After much prep, shuffling, moving, reshuffling and packing, Lisa, Fiona and I were headed to Schaumburg for Stitches! We made quick stops for coffee and at O’Hare to pick up another pantster. We met our fourth pantster at the hotel and headed up to the room to celebrate the sheer pantsness of it all and to dump our luggage. Then I was ambushed as i came out of the bathroom.
I was told to sit in a chair facing them. Though I was hoping for a pants related lapdance, I got something much better. Beyond the gifts I had received already, there had been more gift collecting! More pink sparkly things, barrettes, a tiara that perfectly matched the purple in my hair (by all magic coincidence!), origami, light up flip flops and more notes of love and encouragement.
There is a tradition in crafting groups regarding members that need support. The members of the group each craft a square, in this case they knit or crochet the squares, the squares are sent to a central member and that member stitches them together to form an afghan. The Pratchghan is one very famous afghan made by Ravelry members and presented to Terry Pratchett. As you can see by looking at it, with every square made by a different person, it ends up forming a beautiful and unique end product.
My pansters did this for me. They made squares, each one different, and they made them into a Pantsghan for me. To say I wept when I was presented with this gift would be an understatement. In some ways it is very hard to describe what it means to me. This isn’t just a single blanket. This blanket is made up of squares and those squares were crafted by so many different people. Each one of those people sat down and chose to make something specifically for ME so that I might feel comforted. Each person, wanting very much for me to feel better, poured their concern into a project that would become part of a greater whole.

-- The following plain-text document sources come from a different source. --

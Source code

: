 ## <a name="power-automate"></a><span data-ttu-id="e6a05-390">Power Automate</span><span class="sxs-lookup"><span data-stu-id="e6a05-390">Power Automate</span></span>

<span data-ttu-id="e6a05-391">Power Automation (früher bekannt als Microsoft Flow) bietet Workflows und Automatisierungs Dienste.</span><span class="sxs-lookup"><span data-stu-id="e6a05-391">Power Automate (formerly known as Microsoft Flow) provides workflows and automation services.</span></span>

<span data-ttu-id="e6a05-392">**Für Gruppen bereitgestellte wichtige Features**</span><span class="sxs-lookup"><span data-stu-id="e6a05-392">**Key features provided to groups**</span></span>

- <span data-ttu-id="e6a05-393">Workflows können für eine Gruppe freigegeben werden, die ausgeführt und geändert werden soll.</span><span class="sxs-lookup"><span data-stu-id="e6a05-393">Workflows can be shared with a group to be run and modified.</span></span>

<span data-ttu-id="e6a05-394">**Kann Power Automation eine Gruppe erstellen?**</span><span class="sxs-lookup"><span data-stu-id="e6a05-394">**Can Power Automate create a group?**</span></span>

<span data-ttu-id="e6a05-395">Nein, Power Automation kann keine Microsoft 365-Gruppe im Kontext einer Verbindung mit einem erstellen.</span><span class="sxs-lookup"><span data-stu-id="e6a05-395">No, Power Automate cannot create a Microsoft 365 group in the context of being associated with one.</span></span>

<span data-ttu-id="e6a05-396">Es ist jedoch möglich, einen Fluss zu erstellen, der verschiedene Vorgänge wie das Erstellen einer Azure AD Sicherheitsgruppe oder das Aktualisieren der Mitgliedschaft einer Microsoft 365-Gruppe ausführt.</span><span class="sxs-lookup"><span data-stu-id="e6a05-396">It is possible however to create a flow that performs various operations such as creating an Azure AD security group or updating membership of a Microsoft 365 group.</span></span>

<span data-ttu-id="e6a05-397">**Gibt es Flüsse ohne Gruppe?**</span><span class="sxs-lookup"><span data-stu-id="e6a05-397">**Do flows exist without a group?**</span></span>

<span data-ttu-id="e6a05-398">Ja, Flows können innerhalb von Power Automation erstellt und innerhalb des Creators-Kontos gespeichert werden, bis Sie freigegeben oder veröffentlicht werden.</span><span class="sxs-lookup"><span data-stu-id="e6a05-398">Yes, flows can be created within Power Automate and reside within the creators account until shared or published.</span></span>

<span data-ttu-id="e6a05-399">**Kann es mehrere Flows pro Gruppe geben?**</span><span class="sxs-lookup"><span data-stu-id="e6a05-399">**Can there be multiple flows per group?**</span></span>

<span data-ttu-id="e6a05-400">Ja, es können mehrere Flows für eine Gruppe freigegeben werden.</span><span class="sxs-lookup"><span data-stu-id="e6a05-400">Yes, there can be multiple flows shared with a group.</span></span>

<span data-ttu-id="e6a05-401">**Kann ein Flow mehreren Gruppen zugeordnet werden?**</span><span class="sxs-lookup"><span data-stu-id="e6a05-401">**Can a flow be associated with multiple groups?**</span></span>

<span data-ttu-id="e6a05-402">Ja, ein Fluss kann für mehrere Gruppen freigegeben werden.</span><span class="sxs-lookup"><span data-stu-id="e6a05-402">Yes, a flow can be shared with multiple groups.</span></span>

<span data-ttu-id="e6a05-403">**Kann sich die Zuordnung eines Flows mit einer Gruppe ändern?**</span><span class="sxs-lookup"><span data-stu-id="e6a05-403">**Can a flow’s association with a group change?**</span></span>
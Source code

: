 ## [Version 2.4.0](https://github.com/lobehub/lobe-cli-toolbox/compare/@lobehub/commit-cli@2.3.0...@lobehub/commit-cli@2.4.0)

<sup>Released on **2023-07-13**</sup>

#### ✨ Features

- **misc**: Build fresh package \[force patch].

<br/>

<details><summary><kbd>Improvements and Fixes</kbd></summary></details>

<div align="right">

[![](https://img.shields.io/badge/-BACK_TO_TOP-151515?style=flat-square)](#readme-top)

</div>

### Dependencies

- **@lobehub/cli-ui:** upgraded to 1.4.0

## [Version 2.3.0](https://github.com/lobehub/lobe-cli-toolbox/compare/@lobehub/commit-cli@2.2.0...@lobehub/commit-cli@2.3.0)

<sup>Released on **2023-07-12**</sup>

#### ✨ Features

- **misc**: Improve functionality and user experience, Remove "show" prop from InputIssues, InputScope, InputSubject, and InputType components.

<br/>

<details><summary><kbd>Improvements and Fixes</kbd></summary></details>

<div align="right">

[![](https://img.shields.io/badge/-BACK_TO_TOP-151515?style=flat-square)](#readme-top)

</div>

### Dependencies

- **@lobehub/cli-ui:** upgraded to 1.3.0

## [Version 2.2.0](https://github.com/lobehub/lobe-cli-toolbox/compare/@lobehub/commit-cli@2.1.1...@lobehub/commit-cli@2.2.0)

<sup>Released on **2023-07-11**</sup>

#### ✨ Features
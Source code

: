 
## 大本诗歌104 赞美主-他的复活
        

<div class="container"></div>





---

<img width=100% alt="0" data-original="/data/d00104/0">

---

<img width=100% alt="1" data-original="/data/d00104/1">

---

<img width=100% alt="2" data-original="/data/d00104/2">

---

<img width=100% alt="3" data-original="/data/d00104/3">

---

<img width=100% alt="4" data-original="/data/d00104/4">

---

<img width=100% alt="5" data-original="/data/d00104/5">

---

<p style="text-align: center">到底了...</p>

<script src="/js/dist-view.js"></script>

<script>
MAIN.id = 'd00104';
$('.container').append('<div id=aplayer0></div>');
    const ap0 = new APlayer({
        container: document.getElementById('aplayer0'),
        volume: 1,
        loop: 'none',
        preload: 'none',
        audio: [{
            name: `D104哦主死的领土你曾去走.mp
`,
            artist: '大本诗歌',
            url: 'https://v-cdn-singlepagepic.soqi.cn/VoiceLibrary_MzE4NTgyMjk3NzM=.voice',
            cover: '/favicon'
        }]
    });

This blanket is not the sum of its parts. This blanket is so very much more than that. Trouble shared is trouble divided, love shared is love multiplied.
I have since been invited to the secret group and I got to read through the process of organizing this feat.
It is a truly humbling experience to read such messages. I want to argue with them, tell them that I do not deserve such attentions, that they each have more important issues that need their help. But who am I to argue with them? I do not pick fools for friends. These women are each smart and independent. I trust them with so much, to argue them down from this would be to say that I do not trust their judgments r their choices, that I somehow know better than they do what is important.
It is overwhelming and humbling and gratifying to know that people I’d not ever met had put forth so much effort for me. ‘Thank you’ seems inadequate for the situation, but it is all I have.
My pantsghan is not folded up and hidden away. It is not being preserved. It is being put to work providing comfort for me (and the dogs!). It lives on the bed for the moment, the perfect size to cover me and a dog. When I am not in bed the dogs fluff it into a cozy and nap in the middle. Much love went into making this blanket and much more love is being derived from it.
To all my Pantsters, I say thank you. Thank you for not letting me get lost, thank you for giving to me and thank you for being the best damned group of people anyone could hope to find in their pants.